Let’s face it: artificial intelligence is scary. After decades of dystopian science fiction novels and movies where sentient machines end up turning on humanity, we can’t help but worry as real world AI continues to improve at such a rapid rate. Sure, that danger is probably decades away if it’s even a real danger at all. But there are many more immediate concerns. Will automated robots cost us jobs? Will online face recognition destroy our privacy? Will self-driving cars mess with moral decision making?
The good news is that many of the tech giants behind the new wave of AI are well aware that it scares people—and that these fears must be addressed. That’s why Amazon, Facebook, Google’s DeepMind division, IBM, and Microsoft have founded a new organization called the Partnership on Artificial Intelligence to Benefit People and Society.

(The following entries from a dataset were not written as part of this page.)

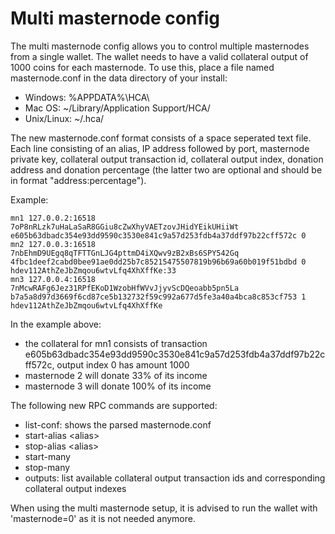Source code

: Multi masternode config
=======================

The multi masternode config allows you to control multiple masternodes from a single wallet. The wallet needs to have a valid collateral output of 1000 coins for each masternode. To use this, place a file named masternode.conf in the data directory of your install:
 * Windows: %APPDATA%\HCA\
 * Mac OS: ~/Library/Application Support/HCA/
 * Unix/Linux: ~/.hca/

The new masternode.conf format consists of a space seperated text file. Each line consisting of an alias, IP address followed by port, masternode private key, collateral output transaction id, collateral output index, donation address and donation percentage (the latter two are optional and should be in format "address:percentage").

Example:
```
mn1 127.0.0.2:16518 7oP8nRLzk7uHaLaSaR8GGiu8cZwXhyVAETzovJHidYEikUHiiWt e605b63dbadc354e93dd9590c3530e841c9a57d253fdb4a37ddf97b22cff572c 0
mn2 127.0.0.3:16518 7nbEhmD9UEgq8qTFTTGnLJG4pttmD4iXQwv9zB2xBs6SPY542Gq 4fbc1deef2cabd0bee91ae0dd25b7c85215475507819b96b69a60b019f51bdbd 0 hdev112AthZeJbZmqou6wtvLfq4XhXffKe:33
mn3 127.0.0.4:16518 7nMcwRAFg6Jez31RPfEKoD1WzobHfWVvJjyvScDQeoabb5pn5La b7a5a8d97d3669f6cd87ce5b132732f59c992a677d5fe3a40a4bca8c853cf753 1 hdev112AthZeJbZmqou6wtvLfq4XhXffKe
```

In the example above:
* the collateral for mn1 consists of transaction e605b63dbadc354e93dd9590c3530e841c9a57d253fdb4a37ddf97b22cff572c, output index 0 has amount 1000
* masternode 2 will donate 33% of its income
* masternode 3 will donate 100% of its income


The following new RPC commands are supported:
* list-conf: shows the parsed masternode.conf
* start-alias \<alias\>
* stop-alias \<alias\>
* start-many
* stop-many
* outputs: list available collateral output transaction ids and corresponding collateral output indexes

When using the multi masternode setup, it is advised to run the wallet with 'masternode=0' as it is not needed anymore.
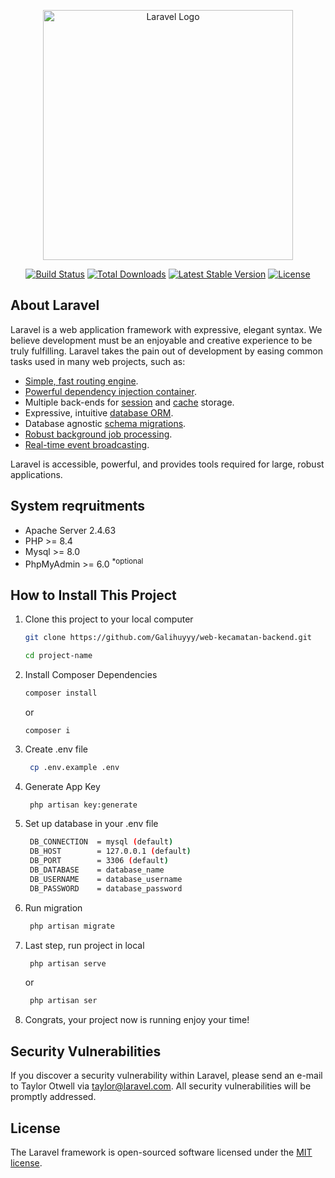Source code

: <p align="center"><a href="https://laravel.com" target="_blank"><img src="https://raw.githubusercontent.com/laravel/art/master/logo-lockup/5%20SVG/2%20CMYK/1%20Full%20Color/laravel-logolockup-cmyk-red.svg" width="400" alt="Laravel Logo"></a></p>

<p align="center">
<a href="https://github.com/laravel/framework/actions"><img src="https://github.com/laravel/framework/workflows/tests/badge.svg" alt="Build Status"></a>
<a href="https://packagist.org/packages/laravel/framework"><img src="https://img.shields.io/packagist/dt/laravel/framework" alt="Total Downloads"></a>
<a href="https://packagist.org/packages/laravel/framework"><img src="https://img.shields.io/packagist/v/laravel/framework" alt="Latest Stable Version"></a>
<a href="https://packagist.org/packages/laravel/framework"><img src="https://img.shields.io/packagist/l/laravel/framework" alt="License"></a>
</p>

## About Laravel

Laravel is a web application framework with expressive, elegant syntax. We believe development must be an enjoyable and creative experience to be truly fulfilling. Laravel takes the pain out of development by easing common tasks used in many web projects, such as:

- [Simple, fast routing engine](https://laravel.com/docs/routing).
- [Powerful dependency injection container](https://laravel.com/docs/container).
- Multiple back-ends for [session](https://laravel.com/docs/session) and [cache](https://laravel.com/docs/cache) storage.
- Expressive, intuitive [database ORM](https://laravel.com/docs/eloquent).
- Database agnostic [schema migrations](https://laravel.com/docs/migrations).
- [Robust background job processing](https://laravel.com/docs/queues).
- [Real-time event broadcasting](https://laravel.com/docs/broadcasting).

Laravel is accessible, powerful, and provides tools required for large, robust applications.

## System reqruitments
- Apache Server 2.4.63
- PHP >= 8.4
- Mysql >= 8.0
- PhpMyAdmin >= 6.0 <sup>\*optional</sup>

## How to Install This Project

1. Clone this project to your local computer
   
   ```bash
   git clone https://github.com/Galihuyyy/web-kecamatan-backend.git
   ```
   ```bash
   cd project-name
   ```

2. Install Composer Dependencies
   ```bash
   composer install
   ```
   or
   ```vim
   composer i
   ```

3. Create .env file
   ```bash
    cp .env.example .env
   ```

4. Generate App Key
   ```bash
    php artisan key:generate
   ```

5. Set up database in your .env file
   ```bash
    DB_CONNECTION  = mysql (default)
    DB_HOST        = 127.0.0.1 (default)
    DB_PORT        = 3306 (default)
    DB_DATABASE    = database_name
    DB_USERNAME    = database_username
    DB_PASSWORD    = database_password
   ```

6. Run migration
   ```bash
    php artisan migrate
   ```

7. Last step, run project in local
   ```bash
    php artisan serve
    ```
   or
   ```bash
    php artisan ser
    ```

8. Congrats, your project now is running enjoy your time!
   


## Security Vulnerabilities

If you discover a security vulnerability within Laravel, please send an e-mail to Taylor Otwell via [taylor@laravel.com](mailto:taylor@laravel.com). All security vulnerabilities will be promptly addressed.

## License

The Laravel framework is open-sourced software licensed under the [MIT license](https://opensource.org/licenses/MIT).
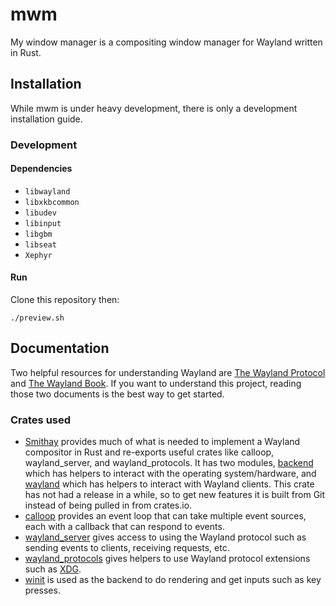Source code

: # mwm

My window manager is a compositing window manager for Wayland written in Rust.

## Installation

While mwm is under heavy development, there is only a development installation guide.

### Development

#### Dependencies

- `libwayland`
- `libxkbcommon`
- `libudev`
- `libinput`
- `libgbm`
- `libseat`
- `Xephyr`

#### Run

Clone this repository then:

```
./preview.sh
```

## Documentation

Two helpful resources for understanding Wayland are [The Wayland Protocol](https://wayland.freedesktop.org/docs/html/) and [The Wayland Book](https://wayland-book.com/). If you want to understand this project, reading those two documents is the best way to get started.

### Crates used

- [Smithay](https://smithay.github.io/smithay/smithay/index.html) provides much of what is needed to implement a Wayland compositor in Rust and re-exports useful crates like calloop, wayland_server, and wayland_protocols. It has two modules, [backend](https://smithay.github.io/smithay/smithay/backend/index.html) which has helpers to interact with the operating system/hardware, and [wayland](https://smithay.github.io/smithay/smithay/wayland/index.html) which has helpers to interact with Wayland clients. This crate has not had a release in a while, so to get new features it is built from Git instead of being pulled in from crates.io.
- [calloop](https://docs.rs/calloop/latest/calloop/) provides an event loop that can take multiple event sources, each with a callback that can respond to events.
- [wayland_server](https://docs.rs/wayland-server/latest/wayland_server/) gives access to using the Wayland protocol such as sending events to clients, receiving requests, etc.
- [wayland_protocols](https://docs.rs/wayland-protocols/latest/wayland_protocols/) gives helpers to use Wayland protocol extensions such as [XDG](https://wayland-book.com/xdg-shell-basics.html).
- [winit](https://docs.rs/winit/latest/winit/) is used as the backend to do rendering and get inputs such as key presses.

“Every new technology brings transformation, and transformation sometimes also causes fear in people who don’t understand the transformation,” Facebook’s director of AI Yann LeCun said this morning during a press briefing dedicated to the new project. “One of the purposes of this group is really to explain and communicate the capabilities of AI, specifically the dangers and the basic ethical questions.”
If all that sounds familiar, that’s because Tesla and Space X CEO Elon Musk had been harping on this issue for years, and last December, he and others founded a an organization, OpenAI, that aims to address many of the same fears. But OpenAI is fundamentally a R&D outfit. The Partnership for AI is something different. It’s a consortium—open to anyone—that seeks facilitate a much wider dialogue about the nature, purpose, and consequences of artificial intelligence.

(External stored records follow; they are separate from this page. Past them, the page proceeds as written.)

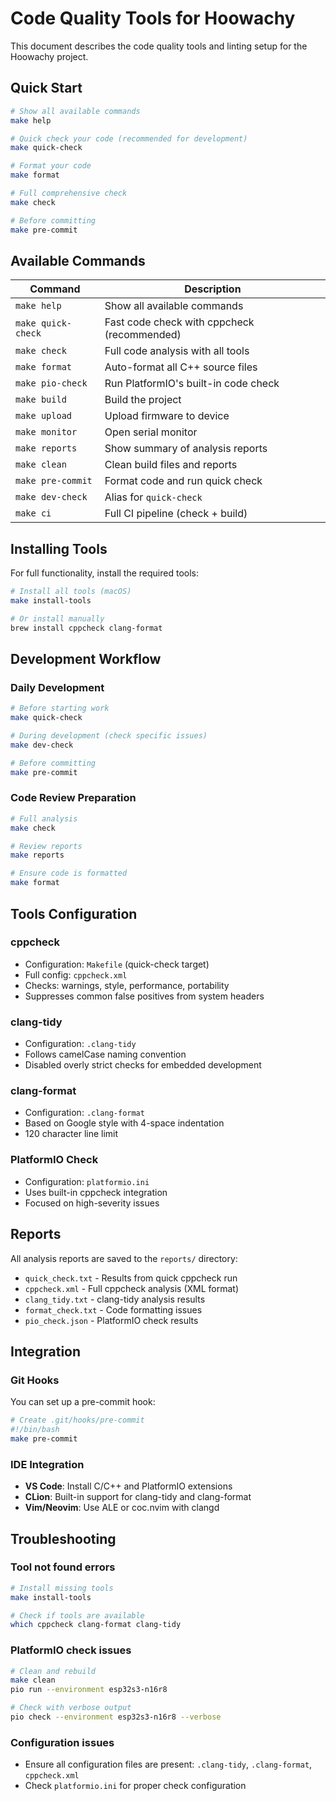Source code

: # Code Quality Tools for Hoowachy

This document describes the code quality tools and linting setup for the Hoowachy project.

## Quick Start

```bash
# Show all available commands
make help

# Quick check your code (recommended for development)
make quick-check

# Format your code
make format

# Full comprehensive check
make check

# Before committing
make pre-commit
```

## Available Commands

| Command            | Description                                 |
| ------------------ | ------------------------------------------- |
| `make help`        | Show all available commands                 |
| `make quick-check` | Fast code check with cppcheck (recommended) |
| `make check`       | Full code analysis with all tools           |
| `make format`      | Auto-format all C++ source files            |
| `make pio-check`   | Run PlatformIO's built-in code check        |
| `make build`       | Build the project                           |
| `make upload`      | Upload firmware to device                   |
| `make monitor`     | Open serial monitor                         |
| `make reports`     | Show summary of analysis reports            |
| `make clean`       | Clean build files and reports               |
| `make pre-commit`  | Format code and run quick check             |
| `make dev-check`   | Alias for `quick-check`                     |
| `make ci`          | Full CI pipeline (check + build)            |

## Installing Tools

For full functionality, install the required tools:

```bash
# Install all tools (macOS)
make install-tools

# Or install manually
brew install cppcheck clang-format
```

## Development Workflow

### Daily Development

```bash
# Before starting work
make quick-check

# During development (check specific issues)
make dev-check

# Before committing
make pre-commit
```

### Code Review Preparation

```bash
# Full analysis
make check

# Review reports
make reports

# Ensure code is formatted
make format
```

## Tools Configuration

### cppcheck

- Configuration: `Makefile` (quick-check target)
- Full config: `cppcheck.xml`
- Checks: warnings, style, performance, portability
- Suppresses common false positives from system headers

### clang-tidy

- Configuration: `.clang-tidy`
- Follows camelCase naming convention
- Disabled overly strict checks for embedded development

### clang-format

- Configuration: `.clang-format`
- Based on Google style with 4-space indentation
- 120 character line limit

### PlatformIO Check

- Configuration: `platformio.ini`
- Uses built-in cppcheck integration
- Focused on high-severity issues

## Reports

All analysis reports are saved to the `reports/` directory:

- `quick_check.txt` - Results from quick cppcheck run
- `cppcheck.xml` - Full cppcheck analysis (XML format)
- `clang_tidy.txt` - clang-tidy analysis results
- `format_check.txt` - Code formatting issues
- `pio_check.json` - PlatformIO check results

## Integration

### Git Hooks

You can set up a pre-commit hook:

```bash
# Create .git/hooks/pre-commit
#!/bin/bash
make pre-commit
```

### IDE Integration

- **VS Code**: Install C/C++ and PlatformIO extensions
- **CLion**: Built-in support for clang-tidy and clang-format
- **Vim/Neovim**: Use ALE or coc.nvim with clangd

## Troubleshooting

### Tool not found errors

```bash
# Install missing tools
make install-tools

# Check if tools are available
which cppcheck clang-format clang-tidy
```

### PlatformIO check issues

```bash
# Clean and rebuild
make clean
pio run --environment esp32s3-n16r8

# Check with verbose output
pio check --environment esp32s3-n16r8 --verbose
```

### Configuration issues

- Ensure all configuration files are present: `.clang-tidy`, `.clang-format`, `cppcheck.xml`
- Check `platformio.ini` for proper check configuration
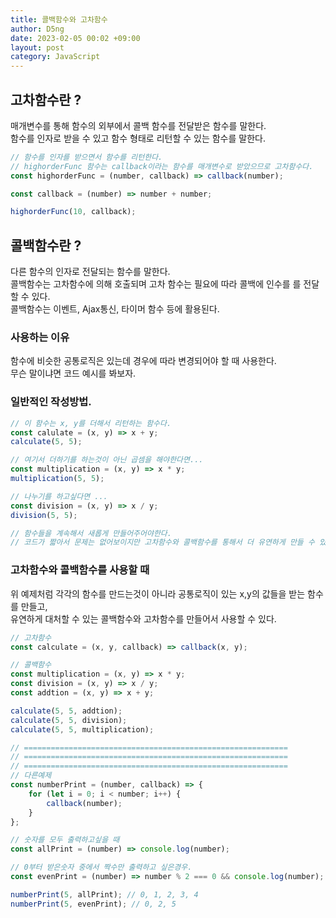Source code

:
 ```yaml
---
title: 콜백함수와 고차함수
author: D5ng
date: 2023-02-05 00:02 +09:00
layout: post
category: JavaScript
---
```


## 고차함수란 ?

매개변수를 통해 함수의 외부에서 콜백 함수를 전달받은 함수를 말한다.  
함수를 인자로 받을 수 있고 함수 형태로 리턴할 수 있는 함수를 말한다.

```js
// 함수를 인자를 받으면서 함수를 리턴한다.
// highorderFunc 함수는 callback이라는 함수를 매개변수로 받았으므로 고차함수다.
const highorderFunc = (number, callback) => callback(number);

const callback = (number) => number + number;

highorderFunc(10, callback);
```

## 콜백함수란 ?

다른 함수의 인자로 전달되는 함수를 말한다.  
<span class="bg_strong">콜백함수는 고차함수에 의해 호출되며 고차 함수는 필요에 따라 콜백에 인수를 를 전달할 수 있다. </span>  
콜백함수는 이벤트, Ajax통신, 타이머 함수 등에 활용된다.

### 사용하는 이유

함수에 비슷한 공통로직은 있는데 경우에 따라 변경되어야 할 때 사용한다.  
무슨 말이냐면 코드 예시를 봐보자.

### 일반적인 작성방법.

```js
// 이 함수는 x, y를 더해서 리턴하는 함수다.
const calulate = (x, y) => x + y;
calculate(5, 5);

// 여기서 더하기를 하는것이 아닌 곱셈을 해야한다면...
const multiplication = (x, y) => x * y;
multiplication(5, 5);

// 나누기를 하고싶다면 ...
const division = (x, y) => x / y;
division(5, 5);

// 함수들을 계속해서 새롭게 만들어주어야한다.
// 코드가 짧아서 문제는 없어보이지만 고차함수와 콜백함수를 통해서 더 유연하게 만들 수 있다.
```

### 고차함수와 콜백함수를 사용할 때

위 예제처럼 각각의 함수를 만드는것이 아니라 공통로직이 있는 x,y의 값들을 받는 함수를 만들고,  
유연하게 대처할 수 있는 콜백함수와 고차함수를 만들어서 사용할 수 있다.

```javascript
// 고차함수
const calculate = (x, y, callback) => callback(x, y);

// 콜백함수
const multiplication = (x, y) => x * y;
const division = (x, y) => x / y;
const addtion = (x, y) => x + y;

calculate(5, 5, addtion);
calculate(5, 5, division);
calculate(5, 5, multiplication);

// ===========================================================
// ===========================================================
// ===========================================================
// 다른예제
const numberPrint = (number, callback) => {
	for (let i = 0; i < number; i++) {
		callback(number);
	}
};

// 숫자를 모두 출력하고싶을 때
const allPrint = (number) => console.log(number);

// 0부터 받은숫자 중에서 짝수만 출력하고 싶은경우.
const evenPrint = (number) => number % 2 === 0 && console.log(number);

numberPrint(5, allPrint); // 0, 1, 2, 3, 4
numberPrint(5, evenPrint); // 0, 2, 5
```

According to LeCun, the group will operate in three fundamental ways. It will foster communication among those who build AI. It will rope in additional opinions from academia and civil society—people will a wider perspective on how AI will effect society as a whole. And it will inform the public om the progress of AI. That may include educating lawmakers, but the organization says it will not lobby the government.
Creating a dialogue beyond the rather small world of AI researchers, LeCun says, will be crucial. We’ve already seen a chat bot spout racist phrases it learned on Twitter, an AI beauty contest decide that black people are less attractive than white peopleand a system that rates the risk of someone committing a crime that appears to be biased against black people. If a more diverse set of eyes are looking at AI before it reaches the public, the thinking goes, these kinds of thing can be avoided.
The rub is that, even if this group can agree on a set of ethical principles–something that will be hard to do in a large group with many stakeholders—it won’t really have a way to ensure those ideals are put into practice. Although one of the organization’s tenets is “Opposing development and use of AI technologies that would violate international conventions or human rights,” Mustafa Suleyman, the head of applied AI at DeepMind, says that enforcement is not the objective of the organization.
In other words, if one of the member organizations decides to do something blatantly unethical, there’s not really anything the group can do to stop them. Rather, the group will focus on gathering input from the public, sharing its work, and establishing best practices.
Just bringing people together isn’t really enough to solve the problems that AI raises, says Damien Williams, a philosophy instructor at Kennesaw State University who specializes in the ethics of non-human consciousness. Academic fields like philosophy have diversity problems of their own. So many different opinions abound. One enormous challenge, he says, is that the group will need to continually reassess its thinking, rather than settling on a static list of ethics and standards that doesn’t change or evolve.
Williams is encouraged that tech giants like Facebook and Google are even asking questions about ethics and bias in AI. Ideally, the group will help establish new standards for thinking about artificial intelligence, big data, and algorithms that can weed out harmful assumptions and biases. But that’s a mammoth task. As co-chair Eric Horvitz from Microsoft Research put it, the hard work begins now.